Odontogenic cyst is most commonly seen between 10 to 30 years of age and may remain asymptomatic throughout life. In such cases it is usually diagnosed incidentally on skull or tooth radiograph. In others, it may present with the classical symptoms of sinus disease [3]. If left untreated, the natural history of the disease is to grow in size with increasing accumulation of fluid. It can destroy the walls of the maxilla in its process and encroach onto the orbits [6]. The cyst may cause pathological fracture or get secondarily infected [2]. Rare incidences of malignant transformation into squamous cell carcinoma, mucoepidermoid carcinoma or an ameloblastoma have also been reported in literature [3]. It is usually associated with the crown of a permanent tooth, deciduous teeth are rarely involved.
Gold in 1963 introduced the terms keratinizing and calcifying odontogenic cysts. Dentigerous cyst has been defined as one which is attached at the cement-enamel junction and encloses the crown of an unerupted tooth. Keratinizing dentigerous cyst which, to the best of our knowledge, has been reported only twice in the literature in 1971 and 2014 [7, 8]. This is the third case of Keratinizing dentigerous cyst to be reported in world literature and the first of its kind arising from a supernumerary tooth.
Philipsen in 1956 suggested the term Odontogenic Keratocyst (OKC) for all Odontogenic cysts, regardless of type, showing keratinization of the epithelium. More recently, an OKC is defined by other characteristics of the epithelium such as basal palisading, hyperchromatism of nuclei and cell thickness of the epithelium and not merely the presence of keratinization. The term “keratinizing odontogenic cyst” has been suggested for any cyst, regardless of the type, that shows keratinisation [8]. Our patient did not show any evidence of OKC on histopathology. There was no recurrence clinically and radiologically even after 6 months of follow up.
The significance of keratinization in odontogenic cysts is not fully known. Keratinization is the final product of epithelial cell differentiation. However, dentigerous cysts, thought to arise from reduced enamel epithelium, are products of end cells, i.e. cells that have completed synthesis (enamel formation). It is possible that the dentigerous cyst is a primordial variant, arising from more primitive cells of the developing enamel organ [8].
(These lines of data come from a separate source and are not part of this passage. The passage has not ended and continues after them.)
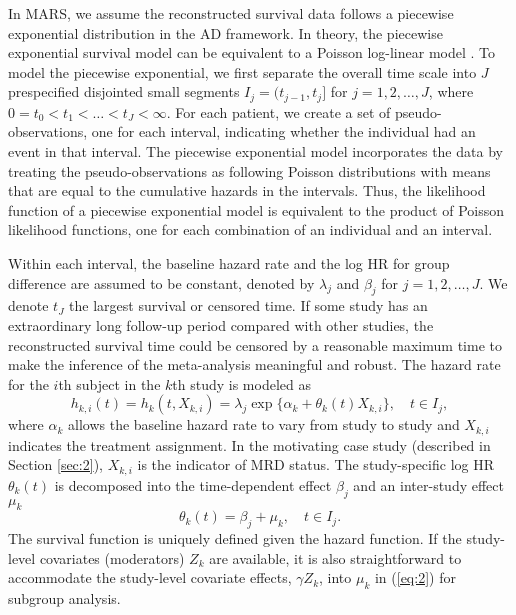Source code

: \documentclass[12pt]{article}
\theoremstyle{mystyle}
\begin{document}
In MARS, we assume the reconstructed survival data follows a piecewise exponential distribution in the AD framework.  In theory, the piecewise exponential survival model can be equivalent to a Poisson log-linear model \citep{Holford1980, Laird1981}. To model the piecewise exponential, we first separate the overall time scale into $J$ prespecified disjointed small segments $I_j=(t_{j-1},t_j]$ for $j=1,2,\dots,J$, where $0=t_0<t_1<\dots<t_J<\infty$. For each patient, we create a set of pseudo-observations, one for each interval, indicating whether the individual had an event in that interval. The piecewise exponential model incorporates the data by treating the pseudo-observations as following Poisson distributions with means that are equal to the cumulative hazards in the intervals. Thus, the likelihood function of a piecewise exponential model is equivalent to the product of Poisson likelihood functions, one for each combination of an individual and an interval. 

Within each interval, the baseline hazard rate and the log HR for group difference are assumed to be constant, denoted by $\lambda_j$ and $\beta_j$ for $j=1,2,\dots,J$. We denote $t_J$ the largest survival or censored time. If some study has an extraordinary long follow-up period compared with other studies, the reconstructed survival time could be censored by a reasonable maximum time to make the inference of the meta-analysis meaningful and robust. 
The hazard rate for the $i$th subject in the $k$th study is modeled as
\begin{equation}\label{eq:1}
h_{k,i}(t)=h_{k}(t, X_{k,i})=\lambda_j\exp{\{\alpha_k+\theta_k(t)X_{k,i}\}},\quad t\in I_j,
\end{equation}
where $\alpha_k$ allows the baseline hazard rate to vary from study to study and $X_{k,i}$ indicates the treatment assignment. In the motivating case study (described in Section \ref{sec:2}), $X_{k,i}$ is the indicator of MRD status.
The study-specific log HR $\theta_k(t)$ is decomposed into the time-dependent effect $\beta_j$ and an inter-study effect $\mu_k$
\begin{equation}\label{eq:2}
\theta_k(t)=\beta_j+\mu_k,  \quad t\in I_j.
\end{equation}
The survival function is uniquely defined given the hazard function. If the study-level covariates (moderators) $Z_k$ are available, it is also straightforward to accommodate the study-level covariate effects, $\gamma Z_k$, into $\mu_k$ in (\ref{eq:2}) for subgroup analysis.
\end{document}
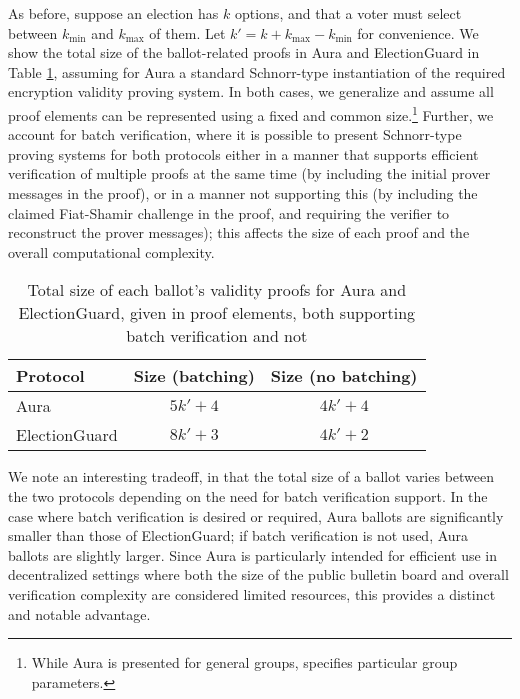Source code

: \documentclass{llncs}
\begin{document}
As before, suppose an election has $k$ options, and that a voter must select between $k_{\text{min}}$ and $k_{\text{max}}$ of them.
Let $k' = k + k_{\text{max}} - k_{\text{min}}$ for convenience.
We show the total size of the ballot-related proofs in Aura and ElectionGuard in Table \ref{table:size}, assuming for Aura a standard Schnorr-type instantiation of the required encryption validity proving system.
In both cases, we generalize and assume all proof elements can be represented using a fixed and common size.\footnote{While Aura is presented for general groups, \cite{electionguard} specifies particular group parameters.}
Further, we account for batch verification, where it is possible to present Schnorr-type proving systems for both protocols either in a manner that supports efficient verification of multiple proofs at the same time (by including the initial prover messages in the proof), or in a manner not supporting this (by including the claimed Fiat-Shamir challenge in the proof, and requiring the verifier to reconstruct the prover messages); this affects the size of each proof and the overall computational complexity.

\begin{table}
    \centering
    \caption{Total size of each ballot's validity proofs for Aura and ElectionGuard, given in proof elements, both supporting batch verification and not}
    \label{table:size}
    \begin{tabular}{l|c|c|}
        Protocol & Size (batching) & Size (no batching) \\
        \hline
        Aura & $5k' + 4$ & $4k' + 4$ \\
        ElectionGuard & $8k' + 3$ & $4k' + 2$ \\
    \end{tabular}
\end{table}

We note an interesting tradeoff, in that the total size of a ballot varies between the two protocols depending on the need for batch verification support.
In the case where batch verification is desired or required, Aura ballots are significantly smaller than those of ElectionGuard; if batch verification is not used, Aura ballots are slightly larger.
Since Aura is particularly intended for efficient use in decentralized settings where both the size of the public bulletin board and overall verification complexity are considered limited resources, this provides a distinct and notable advantage.
\end{document}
Pathogenesis of Dentigerous cyst [5]
Radiographically, it appears as a well-defined unilocular radiolucency with sclerotic margins involving the crown of an unerupted tooth. When infected, the region of cortical bone may be absent. Root resorption and displacement of adjacent teeth are common features associated with this pathology [2]. Dentigerous cysts arising from supernumerary teeth are uncommon and can also arise from an ectopically placed tooth [5].
The management depends on the age of the patient, site and extension of the cyst. Various treatment modalities have been proposed. Basic surgical procedure includes marsupialisation or enucleation. The modified procedures include a combination of both, use of Carnoy’s solution following enucleation, and use of bone grafts to fill the cystic cavity. The recurrence rate of dentigerous cyst is very low as when compared to other jaw cysts [1].
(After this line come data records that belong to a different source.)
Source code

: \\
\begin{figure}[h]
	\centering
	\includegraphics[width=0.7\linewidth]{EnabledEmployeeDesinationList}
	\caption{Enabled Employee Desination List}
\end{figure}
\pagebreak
Cysts that are small and close to osteomeatal complex can be removed endosopically. For all others especially those with lateral and posterior extensions, the best approach is Caldwell-Luc or a combined approach [3]. The large residual bony cavities may be obliterated with bone grafts.
Numerous graft materials such as autografts, allogenic, xenografts and platelet rich plasma are available. The surgical defect of the cystic cavity in our case was 4 cm × 3 cm; relying on spontaneous bone regeneration no bone graft was used.
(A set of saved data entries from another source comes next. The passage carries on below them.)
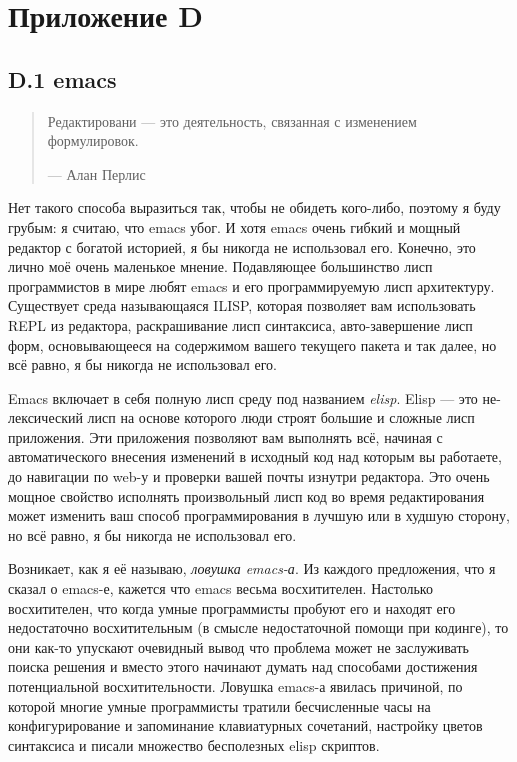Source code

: \chapter*{Приложение D}

\section*{D.1 emacs}

\begin{quote}
Редактировани --- это деятельность, связанная с изменением формулировок.

--- Алан Перлис
\end{quote}

Нет такого способа выразиться так, чтобы не обидеть кого-либо, поэтому я буду грубым: я считаю, что emacs убог. И хотя emacs очень гибкий и мощный редактор с богатой историей, я бы никогда не использовал его. Конечно, это лично моё очень маленькое мнение. Подавляющее большинство лисп программистов в мире любят emacs и его программируемую лисп архитектуру. Существует среда называющаяся ILISP, которая позволяет вам использовать REPL из редактора, раскрашивание лисп синтаксиса, авто-завершение лисп форм, основывающееся на содержимом вашего текущего пакета и так далее, но всё равно, я бы никогда не использовал его.

Emacs включает в себя полную лисп среду под названием \emph{elisp}. Elisp --- это не-лексический лисп на основе которого люди строят большие и сложные лисп приложения. Эти приложения позволяют вам выполнять всё, начиная с автоматического внесения изменений в исходный код над которым вы работаете, до навигации по web-у и проверки вашей почты изнутри редактора. Это очень мощное свойство исполнять произвольный лисп код во время редактирования может изменить ваш способ программирования в лучшую или в худшую сторону, но всё равно, я бы никогда не использовал его.

Возникает, как я её называю, \emph{ловушка emacs-а}. Из каждого предложения, что я сказал о emacs-е, кажется что emacs весьма восхитителен. Настолько восхитителен, что когда умные программисты пробуют его и находят его недостаточно восхитительным (в смысле недостаточной помощи при кодинге), то они как-то упускают очевидный вывод что проблема может не заслуживать поиска решения и вместо этого начинают думать над способами достижения потенциальной восхитительности. Ловушка emacs-а явилась причиной, по которой многие умные программисты тратили бесчисленные часы на конфигурирование и запоминание клавиатурных сочетаний, настройку цветов синтаксиса и писали множество бесполезных elisp скриптов.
The differential diagnosis of dentigerous cyst includes ameloblastoma, odontogenic keratocyst, odontogenic fibroma, odontogenic myxoma, cementomas and Pindborg tumour. Early recognition of the entity and removal is necessary as they may rarely have the potential to develop odontogenic tumours like ameloblastoma and malignancy like squamous cell carcinoma and mucoepidermoid carcinoma [5].

4. Conclusions

Keratinizing dentigerous cyst is an unusual histological variant of odontogenic cyst and very rarely arises from supernumerary tooth. Early recognition and intervention plays a key role in its management due to its malignant potential as does long term follow up for any recurrences. Aesthetic restoration also has to be considered in its management as it involves a prominent part of the face.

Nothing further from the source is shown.